Your task is to implement the Sum-Product algorithm allowing for much more efficient inference that the brute-force approach. Based on the following questions, you will use the algorithm to infer individual probabilities such as $$P(Age=Young,Favorite=Biden)=?$$ $$P(Voting=Postal|Favorite=Trump,COVID=Positive)=?$$ or the whole marginal distributions such as $$P(Voting|Favorite=Trump,COVID=Positive)=?$$ $$P(Age,Favorite)=?$$ For the distributions, you need to report probabilities for all the possible values of the variables in question, e.g. $$P(Age=Young,Favorite=Biden)=?$$ $$P(Age=Young,Favorite=Trump)=?$$ $$P(Age=Old,Favorite=Biden)=?$$ $$P(Age=Old,Favorite=Trump)=?$$

Use your implementation to infer the following probabilities or distributions and to answer the following question:

  1. For all the individual variables, use the Sum-Product algorithm to (most efficiently) infer and print their marginal distributions $P(State)$, $P(Age)$, $P(COVID)$, $P(Party)$, $P(Favorite)$, $P(Voting)$.
  2. What is the computational complexity of the inference from the previous point compared to the brute-force marginalization? Extend the code for the inference algorithms (both brute-force and Sum-Product) to count the number of additions and multiplications carried out during the inference (consider only those from the equations describing the algorithm). Report these number. Note that, with the brute-force approach you need to call the brute_force_marginalize once for every value of every variable in order to evaluate all the marginal distributions. Keep reporting such computational complexity comparisons also for all the following inference problems.
  3. Use the Sum-Product algorithm to evaluate and print the following conditional marginal distributions $$P(Voting|Favorite=Trump)$$ $$P(Voting|Favorite=Trump,COVID=Positive)$$ $$P(Voting|Favorite=Trump,State=Texas,COVID=Positive)$$
  4. Use the Sum-Product algorithm to (most efficiently) evaluate and print the following joint marginal distribution $$P(Party, Favorite)$$ Hint: Note that there is one factor dependent on both these variables.
  5. Use the Sum-Product algorithm to evaluate and print the following joint marginal probability $$P(Party=Republicans,Voting=InPerson)$$
  6. How can we use the Sum-Product algorithm to evaluate the whole joint marginal distribution $P(Party,Voting)$? Note that in this case, there is no factor dependent on both these variables.
  7. Implement Max-Product (or Max-Sum) algorithm and use it to infer the most likely values of all the variables.
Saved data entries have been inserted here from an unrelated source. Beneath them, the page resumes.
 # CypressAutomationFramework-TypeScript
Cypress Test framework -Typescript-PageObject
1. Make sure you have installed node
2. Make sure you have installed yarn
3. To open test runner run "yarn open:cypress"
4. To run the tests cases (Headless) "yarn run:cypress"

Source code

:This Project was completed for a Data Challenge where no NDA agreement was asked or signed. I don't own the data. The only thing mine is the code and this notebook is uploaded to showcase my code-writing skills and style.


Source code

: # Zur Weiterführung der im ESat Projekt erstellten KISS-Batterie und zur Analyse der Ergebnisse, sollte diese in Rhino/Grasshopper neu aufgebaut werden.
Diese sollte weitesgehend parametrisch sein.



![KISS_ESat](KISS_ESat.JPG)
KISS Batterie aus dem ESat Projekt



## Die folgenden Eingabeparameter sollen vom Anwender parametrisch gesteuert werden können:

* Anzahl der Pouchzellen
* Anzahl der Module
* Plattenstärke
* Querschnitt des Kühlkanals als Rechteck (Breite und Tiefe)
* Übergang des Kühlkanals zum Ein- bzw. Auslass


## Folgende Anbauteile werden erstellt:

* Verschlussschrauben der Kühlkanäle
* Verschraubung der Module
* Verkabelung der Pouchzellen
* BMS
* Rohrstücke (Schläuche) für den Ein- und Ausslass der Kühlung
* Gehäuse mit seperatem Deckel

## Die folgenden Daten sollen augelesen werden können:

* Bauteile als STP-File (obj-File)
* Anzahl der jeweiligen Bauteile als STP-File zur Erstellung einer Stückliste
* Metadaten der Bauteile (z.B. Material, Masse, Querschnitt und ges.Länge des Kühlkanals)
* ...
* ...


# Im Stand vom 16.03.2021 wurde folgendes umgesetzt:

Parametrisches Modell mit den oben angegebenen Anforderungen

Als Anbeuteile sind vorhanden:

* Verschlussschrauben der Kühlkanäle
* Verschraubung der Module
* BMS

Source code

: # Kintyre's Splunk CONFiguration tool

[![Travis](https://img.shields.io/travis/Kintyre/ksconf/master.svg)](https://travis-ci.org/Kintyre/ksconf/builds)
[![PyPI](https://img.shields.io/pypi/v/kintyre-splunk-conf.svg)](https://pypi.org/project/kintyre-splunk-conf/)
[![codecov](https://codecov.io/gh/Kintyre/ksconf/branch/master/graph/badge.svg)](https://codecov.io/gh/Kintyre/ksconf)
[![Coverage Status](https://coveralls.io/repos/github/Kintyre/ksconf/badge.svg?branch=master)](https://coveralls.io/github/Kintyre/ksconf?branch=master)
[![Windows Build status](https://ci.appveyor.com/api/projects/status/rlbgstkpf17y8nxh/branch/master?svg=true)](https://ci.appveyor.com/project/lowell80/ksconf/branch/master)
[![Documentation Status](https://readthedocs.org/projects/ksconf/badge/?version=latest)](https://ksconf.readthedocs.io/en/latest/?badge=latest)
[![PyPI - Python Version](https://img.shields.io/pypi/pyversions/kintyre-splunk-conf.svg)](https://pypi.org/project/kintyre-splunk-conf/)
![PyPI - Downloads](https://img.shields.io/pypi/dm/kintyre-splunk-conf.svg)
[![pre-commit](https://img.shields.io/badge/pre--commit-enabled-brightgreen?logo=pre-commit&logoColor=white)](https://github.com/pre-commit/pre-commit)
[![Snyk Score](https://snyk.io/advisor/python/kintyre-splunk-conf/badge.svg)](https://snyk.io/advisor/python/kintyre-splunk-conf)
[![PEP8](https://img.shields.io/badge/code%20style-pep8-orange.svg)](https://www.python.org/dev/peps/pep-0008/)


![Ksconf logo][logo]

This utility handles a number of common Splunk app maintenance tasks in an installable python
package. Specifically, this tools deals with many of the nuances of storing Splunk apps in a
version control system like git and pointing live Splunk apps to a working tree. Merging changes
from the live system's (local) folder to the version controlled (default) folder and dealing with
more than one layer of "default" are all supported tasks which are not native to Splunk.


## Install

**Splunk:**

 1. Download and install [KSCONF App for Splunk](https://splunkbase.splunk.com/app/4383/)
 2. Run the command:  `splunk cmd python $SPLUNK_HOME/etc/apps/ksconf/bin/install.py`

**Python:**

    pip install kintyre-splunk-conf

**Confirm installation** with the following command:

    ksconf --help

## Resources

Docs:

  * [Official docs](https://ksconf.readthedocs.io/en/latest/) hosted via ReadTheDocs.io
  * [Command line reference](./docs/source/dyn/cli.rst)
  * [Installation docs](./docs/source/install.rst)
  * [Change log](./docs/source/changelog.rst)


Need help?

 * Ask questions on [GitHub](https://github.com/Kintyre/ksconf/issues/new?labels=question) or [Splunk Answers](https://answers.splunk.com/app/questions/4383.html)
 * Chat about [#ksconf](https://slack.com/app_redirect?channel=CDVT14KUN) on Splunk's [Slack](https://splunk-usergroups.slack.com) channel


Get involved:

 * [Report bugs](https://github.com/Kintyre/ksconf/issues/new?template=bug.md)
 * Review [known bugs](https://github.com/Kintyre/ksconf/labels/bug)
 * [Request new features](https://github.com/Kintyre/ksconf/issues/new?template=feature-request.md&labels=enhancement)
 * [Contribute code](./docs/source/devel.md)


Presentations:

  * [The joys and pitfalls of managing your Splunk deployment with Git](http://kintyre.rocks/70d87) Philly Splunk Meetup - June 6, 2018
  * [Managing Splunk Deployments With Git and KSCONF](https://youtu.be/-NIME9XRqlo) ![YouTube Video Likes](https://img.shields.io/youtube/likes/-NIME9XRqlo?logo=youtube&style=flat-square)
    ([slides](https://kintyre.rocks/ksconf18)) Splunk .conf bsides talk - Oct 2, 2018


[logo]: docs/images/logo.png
In other words, find the values for all the variables that maximizes the joint probability $$P(State, Age, COVID, Party, Favorite, Voting)$$
  8. With observed values $Voting=Postal$ and $Favourite=Trump$, .use Max-Product (or Max-Sum) algorithm find the most likely values of all the remaining variables.
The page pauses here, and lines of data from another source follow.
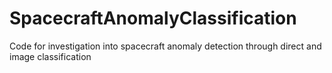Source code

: # SpacecraftAnomalyClassification
Code for investigation into spacecraft anomaly detection through direct and image classification
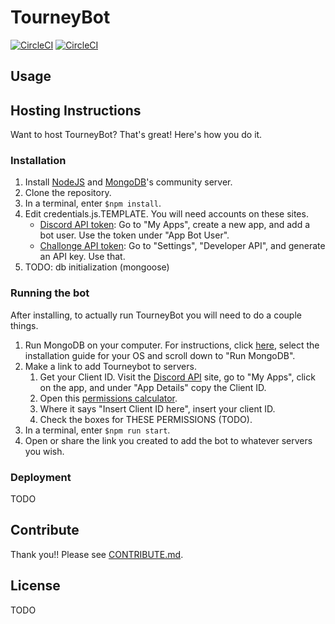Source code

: # TourneyBot
[![CircleCI](https://circleci.com/gh/chonbas/194.svg?style=svg&circle-token=091bfb5aa1f0f28b757733f2a8575b56e439e259)](https://circleci.com/gh/chonbas/194)
[![CircleCI](https://circleci.com/gh/chonbas/194/tree/circleci.svg?style=svg&circle-token=091bfb5aa1f0f28b757733f2a8575b56e439e259)](https://circleci.com/gh/chonbas/194/tree/circleci)
## Usage


## Hosting Instructions
Want to host TourneyBot? That's great! Here's how you do it.
### Installation
1. Install [NodeJS](https://nodejs.org/en/) and [MongoDB](https://www.mongodb.com/download-center#community)'s community server.
1. Clone the repository.
1. In a terminal, enter `$npm install`.
1. Edit credentials.js.TEMPLATE. You will need accounts on these sites.
   * [Discord API token](https://discordapi.com/): Go to "My Apps", create a new app, and add a bot user. Use the token under "App Bot User".
   * [Challonge API token](https://challonge.com/): Go to "Settings", "Developer API", and generate an API key. Use that.
1. TODO: db initialization (mongoose)

### Running the bot
After installing, to actually run TourneyBot you will need to do a couple things.
1. Run MongoDB on your computer. For instructions, click [here](https://docs.mongodb.com/getting-started/shell/installation/), select the installation guide for your OS and scroll down to "Run MongoDB".
1. Make a link to add Tourneybot to servers.
   1. Get your Client ID. Visit the [Discord API](https://discordapi.com/) site, go to "My Apps", click on the app, and under "App Details" copy the Client ID.
   1. Open this [permissions calculator](https://discordapi.com/permissions.html).
   1. Where it says "Insert Client ID here", insert your client ID.
   1. Check the boxes for THESE PERMISSIONS (TODO).
1. In a terminal, enter `$npm run start`.
1. Open or share the link you created to add the bot to whatever servers you wish.

### Deployment
TODO

## Contribute

Thank you!! Please see [CONTRIBUTE.md](CONTRIBUTE.md).

## License
TODO
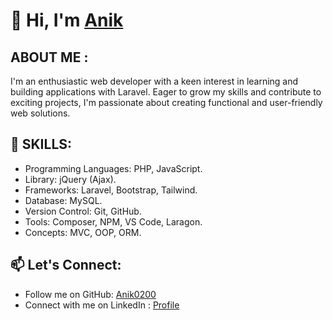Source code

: # 👋 Hi, I'm [Anik](https://github.com/Anik0200)

## ABOUT ME :

I'm an enthusiastic web developer with a keen interest in learning and building applications with Laravel. 
Eager to grow my skills and contribute to exciting projects, I'm passionate about creating functional and user-friendly web solutions.

## 🌟 SKILLS:

- Programming Languages: PHP, JavaScript. 
- Library: jQuery (Ajax).
- Frameworks: Laravel, Bootstrap, Tailwind.
- Database: MySQL.
- Version Control: Git, GitHub.
- Tools: Composer, NPM, VS Code, Laragon.
- Concepts: MVC, OOP, ORM.

## 📫 Let's Connect: 
- Follow me on GitHub: [Anik0200](https://github.com/Anik0200)
- Connect with me on LinkedIn : [Profile](https://www.linkedin.com/in/md-abdollah-radi-anik-a48a8a277)

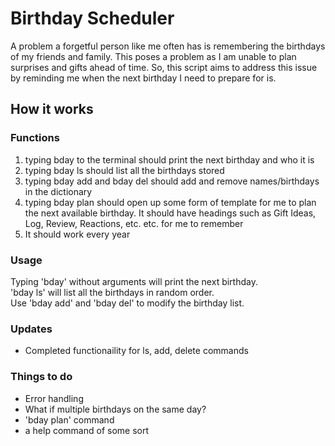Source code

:# Birthday Scheduler

<p>A problem a forgetful person like me often has is remembering the birthdays of my friends and family. This poses a problem as I am unable to plan surprises and gifts ahead of time. So, this script aims to address this issue by reminding me when the next birthday I need to prepare for is.</p>

## How it works
### Functions
<ol>
    <li>typing bday to the terminal should print the next birthday and who it is</li>
    <li>typing bday ls should list all the birthdays stored</li>
    <li>typing bday add and bday del should add and remove names/birthdays in the dictionary</li>
    <li>typing bday plan should open up some form of template for me to plan the next available birthday. It should have headings such as Gift Ideas, Log, Review, Reactions, etc. etc. for me to remember</li>
    <li>It should work every year</li>
</ol>

### Usage
Typing 'bday' without arguments will print the next birthday.  
'bday ls' will list all the birthdays in random order.  
Use 'bday add' and 'bday del' to modify the birthday list.  

### Updates
<ul>
    <li>Completed functionaility for ls, add, delete commands</li>
</ul>

### Things to do
- Error handling
- What if multiple birthdays on the same day?
- 'bday plan' command
- a help command of some sort
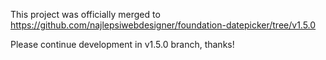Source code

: This project was officially merged to https://github.com/najlepsiwebdesigner/foundation-datepicker/tree/v1.5.0

Please continue development in v1.5.0 branch, thanks!
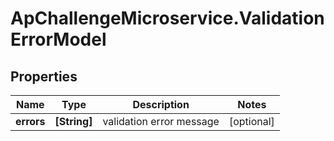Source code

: # ApChallengeMicroservice.ValidationErrorModel

## Properties
Name | Type | Description | Notes
------------ | ------------- | ------------- | -------------
**errors** | **[String]** | validation error message | [optional] 



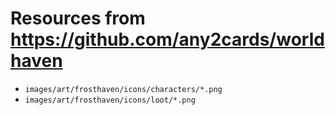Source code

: # Resources from https://github.com/any2cards/worldhaven

- `images/art/frosthaven/icons/characters/*.png`
- `images/art/frosthaven/icons/loot/*.png`
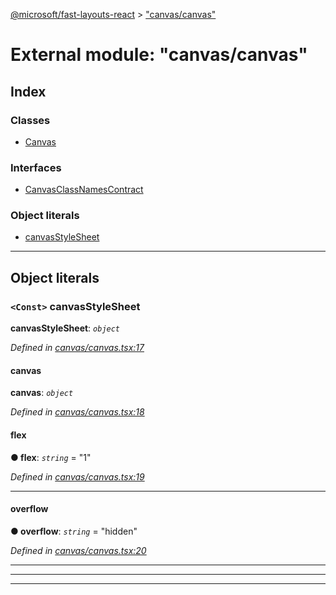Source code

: [@microsoft/fast-layouts-react](../README.md) > ["canvas/canvas"](../modules/_canvas_canvas_.md)

# External module: "canvas/canvas"

## Index

### Classes

* [Canvas](../classes/_canvas_canvas_.canvas.md)

### Interfaces

* [CanvasClassNamesContract](../interfaces/_canvas_canvas_.canvasclassnamescontract.md)

### Object literals

* [canvasStyleSheet](_canvas_canvas_.md#canvasstylesheet)

---

## Object literals

<a id="canvasstylesheet"></a>

### `<Const>` canvasStyleSheet

**canvasStyleSheet**: *`object`*

*Defined in [canvas/canvas.tsx:17](https://github.com/Microsoft/fast-dna/blob/164dd3ca/packages/fast-layouts-react/src/canvas/canvas.tsx#L17)*

<a id="canvasstylesheet.canvas-1"></a>

####  canvas

**canvas**: *`object`*

*Defined in [canvas/canvas.tsx:18](https://github.com/Microsoft/fast-dna/blob/164dd3ca/packages/fast-layouts-react/src/canvas/canvas.tsx#L18)*

<a id="canvasstylesheet.canvas-1.flex"></a>

####  flex

**● flex**: *`string`* = "1"

*Defined in [canvas/canvas.tsx:19](https://github.com/Microsoft/fast-dna/blob/164dd3ca/packages/fast-layouts-react/src/canvas/canvas.tsx#L19)*

___
<a id="canvasstylesheet.canvas-1.overflow"></a>

####  overflow

**● overflow**: *`string`* = "hidden"

*Defined in [canvas/canvas.tsx:20](https://github.com/Microsoft/fast-dna/blob/164dd3ca/packages/fast-layouts-react/src/canvas/canvas.tsx#L20)*

___

___

___

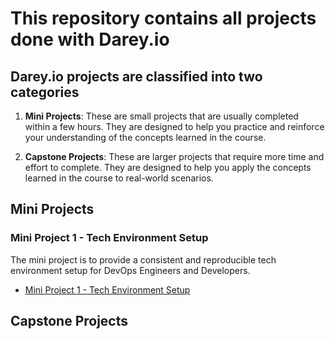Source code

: # This repository contains all projects done with Darey.io

## Darey.io projects are classified into two categories

1. **Mini Projects**: These are small projects that are usually completed within a few hours. They are designed to help you practice and reinforce your understanding of the concepts learned in the course.

2. **Capstone Projects**: These are larger projects that require more time and effort to complete. They are designed to help you apply the concepts learned in the course to real-world scenarios.

## Mini Projects

### Mini Project 1 - Tech Environment Setup

The mini project is to provide a consistent and reproducible tech environment setup for DevOps Engineers and Developers.

- [Mini Project 1 - Tech Environment Setup](/tech-environment-setup/)

<!-- ### Mini Project 2
This mini project is a ...
- [Mini Project 2]() -->

## Capstone Projects
<!-- ### Capstone Project 1
This capstone project is a ...
- [Capstone Project 1]()

### Capstone Project 2
This capstone project is a ...
- [Capstone Project 2]() -->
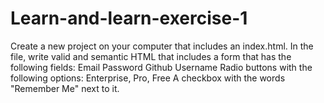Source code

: # Learn-and-learn-exercise-1
Create a new project on your computer that includes an index.html. In the file, write valid and semantic HTML that includes a form that has the following fields:  Email Password Github Username Radio buttons with the following options: Enterprise, Pro, Free A checkbox with the words "Remember Me" next to it.
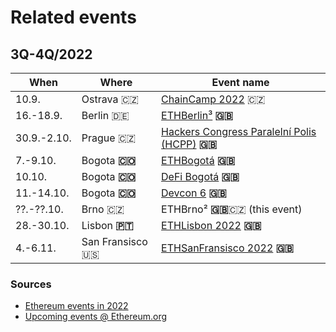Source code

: # Related events

## 3Q-4Q/2022

| When        | Where              | Event name                                                                     |
| ----------- | ------------------ | ------------------------------------------------------------------------------ |
| 10.9.       | Ostrava 🇨🇿       | [ChainCamp 2022](https://www.chaincamp.cz/) 🇨🇿                               |
| 16.-18.9.   | Berlin 🇩🇪        | [ETHBerlin³](https://ethberlin.ooo/) **🇬🇧**                                  |
| 30.9.-2.10. | Prague 🇨🇿        | [Hackers Congress Paralelní Polis (HCPP)](https://last-shot.hcpp.cz/) **🇬🇧** |
| 7.-9.10.    | Bogota **🇨🇴**    | [ETHBogotá](https://bogota.ethglobal.com/) **🇬🇧**                            |
| 10.10.      | Bogota **🇨🇴**    | [DeFi Bogotá](https://2022.defibogota.org/) **🇬🇧**                           |
| 11.-14.10.  | Bogota **🇨🇴**    | [Devcon 6](https://devcon.org/en/) **🇬🇧**                                    |
| ??.-??.10.  | Brno 🇨🇿          | ETHBrno² **🇬🇧**🇨🇿 (this event)                                             |
| 28.-30.10.  | Lisbon **🇵🇹**    | [ETHLisbon 2022](https://www.ethlisbon.org/) **🇬🇧**                          |
| 4.-6.11.    | San Fransisco 🇺🇸 | [ETHSanFransisco 2022](https://sf.ethglobal.com/) **🇬🇧**                     |

### Sources

* [Ethereum events in 2022](https://docs.google.com/spreadsheets/d/1NEu\_FCc1hnGAuRgPmbXXpf0h2lCrCOlMKbbFEqgkVDQ/edit#gid=0)
* [Upcoming events @ Ethereum.org](https://ethereum.org/en/community/events/)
  9. Finally, what if we replace factor Factor([2], [0.3, 0.7]) in our model with factor Factor([2, 0], [[0.9, 0.8, 0.5], [0.1, 0.2, 0.5]])? What does it represent? How does the corresponding Bayesian Network change? How does it complicate the inference? It is enought if you just answer these questions. You can also try to implement inference for the marginals of the individual variables for this modified model. Succesfull implementation will be awarded by a bonus point.